Kuuzum size ne? Adam ister sarayda oturur, ister müştemilâtta, size n’oluyo? Bu son derece insancıl ve özgürlükçü bir önerme, akla yakın değil mi… Size ne? Yok, yine de kurcalamak istenirse, elbet neler bulunur, neler! Hak, adalet, yasalar, anayasalar ve babayasalar, oransız ve orantısızlıklar, sonradan görmeler, şişinmeler, kültürel yoksunluk, israf, büyüklük kompleksi ve bunun tam tersi vs.vs.
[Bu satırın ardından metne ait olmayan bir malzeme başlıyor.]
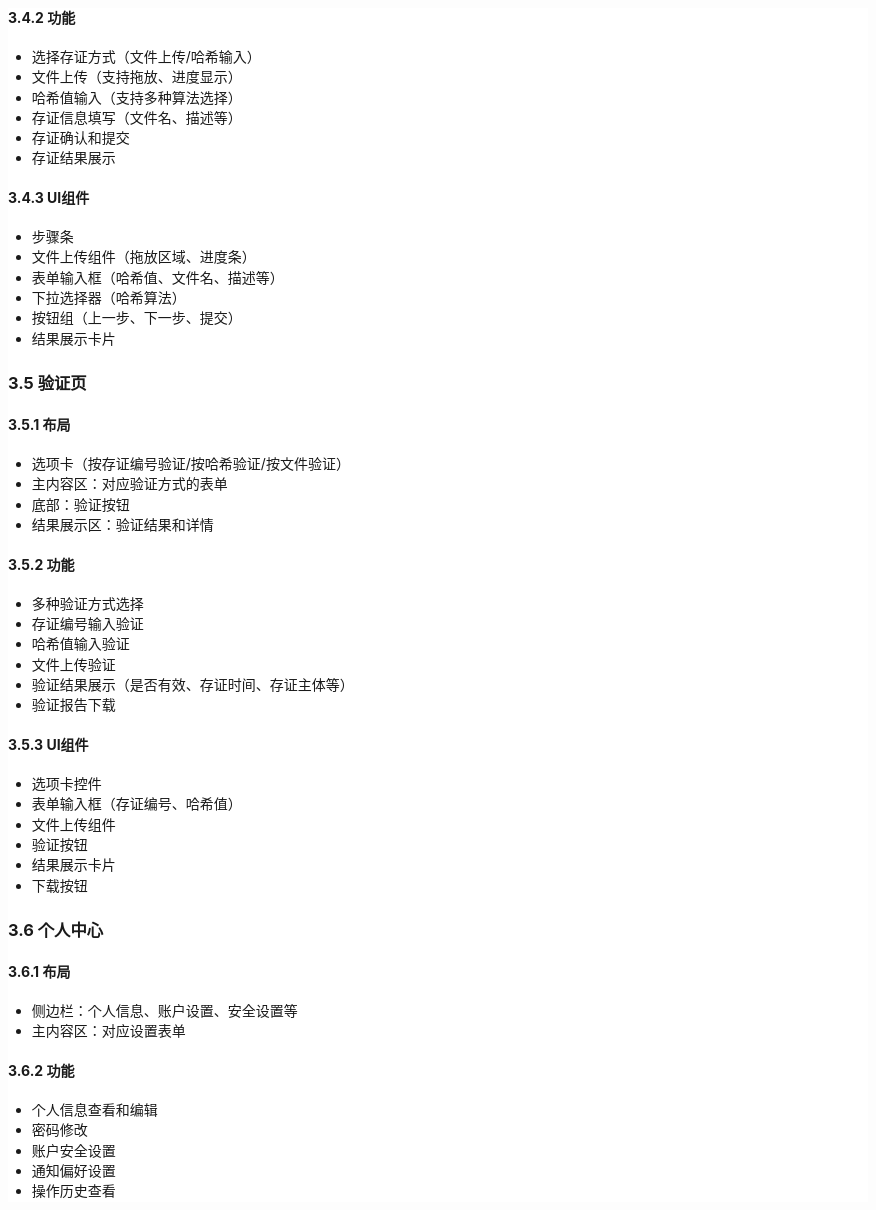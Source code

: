 #### 3.4.2 功能
- 选择存证方式（文件上传/哈希输入）
- 文件上传（支持拖放、进度显示）
- 哈希值输入（支持多种算法选择）
- 存证信息填写（文件名、描述等）
- 存证确认和提交
- 存证结果展示

#### 3.4.3 UI组件
- 步骤条
- 文件上传组件（拖放区域、进度条）
- 表单输入框（哈希值、文件名、描述等）
- 下拉选择器（哈希算法）
- 按钮组（上一步、下一步、提交）
- 结果展示卡片

### 3.5 验证页

#### 3.5.1 布局
- 选项卡（按存证编号验证/按哈希验证/按文件验证）
- 主内容区：对应验证方式的表单
- 底部：验证按钮
- 结果展示区：验证结果和详情

#### 3.5.2 功能
- 多种验证方式选择
- 存证编号输入验证
- 哈希值输入验证
- 文件上传验证
- 验证结果展示（是否有效、存证时间、存证主体等）
- 验证报告下载

#### 3.5.3 UI组件
- 选项卡控件
- 表单输入框（存证编号、哈希值）
- 文件上传组件
- 验证按钮
- 结果展示卡片
- 下载按钮

### 3.6 个人中心

#### 3.6.1 布局
- 侧边栏：个人信息、账户设置、安全设置等
- 主内容区：对应设置表单

#### 3.6.2 功能
- 个人信息查看和编辑
- 密码修改
- 账户安全设置
- 通知偏好设置
- 操作历史查看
Bu ve bunun gibi daha niceleri ile, bu ekran ve kıymetli vaktiniz tıka basa doldurulabilir. İyi de, bunlardan yine de size ne? İşte bu saray karşıtı sıkıntılarınıza sebep olan, aşırı ve kesintisiz saray propagandası, öylesine ilkel yük  oluşturuyor ki üzerimizde, zihnimizde ve değerli zamanımızda. Dört koldan sürdürülen bu müthiş hücumu  yüklenmenin altından o karşı çıkışlarınızla ezilmeden sıyrılmak, inan olsun, pek mümkün değil! Çünkü o çıkışlarınız zaten isteniyor ve bekleniyor. Tek çare ilgisizlik, olmalı. Size ne? Ancak bu takdirde üstünüze yığılmaya çalışılan o korkunç bin odalı temeddüh  ötenize düşer ve dağılır. Siz de işinize bakarsınız. Demokratik işinize, eleştirel işinize, yaratıcı işinize, siyasal işinize, kısacası kendi işinize. Bırakın o da kendi işine baksın, aldırmayın. Size ne? Kaç odalı olursa olsun. Koridoru kaç kilometre olursa olsun, kristal ahizesi kaç kilo çekerse çeksin, size ne? Hiç benzerlik yok, biliyorum ama ilgisizlik denilince aklıma düştü. Akıl işte, akıl gel kaleme takıl, dediklerinden. Asabî, çılgın yaban atları nasıl uysallaştırılır bilir misiniz? Sanmayın ki şiddetle, sopayla, baskıyla, hakaretle, tahditle, eleştiriyle filân. Hayır, hiç biri değil; İlgisizlikle. Bana ne, bile demiyerek. Kendi başına, kendi yalnızlığı ile baş başa  bırakarak.  Asabiliğin, çılgınlığın ve yabanlığın hiç bir işe yaramadığını  görme fırsatı ve şansı vererek.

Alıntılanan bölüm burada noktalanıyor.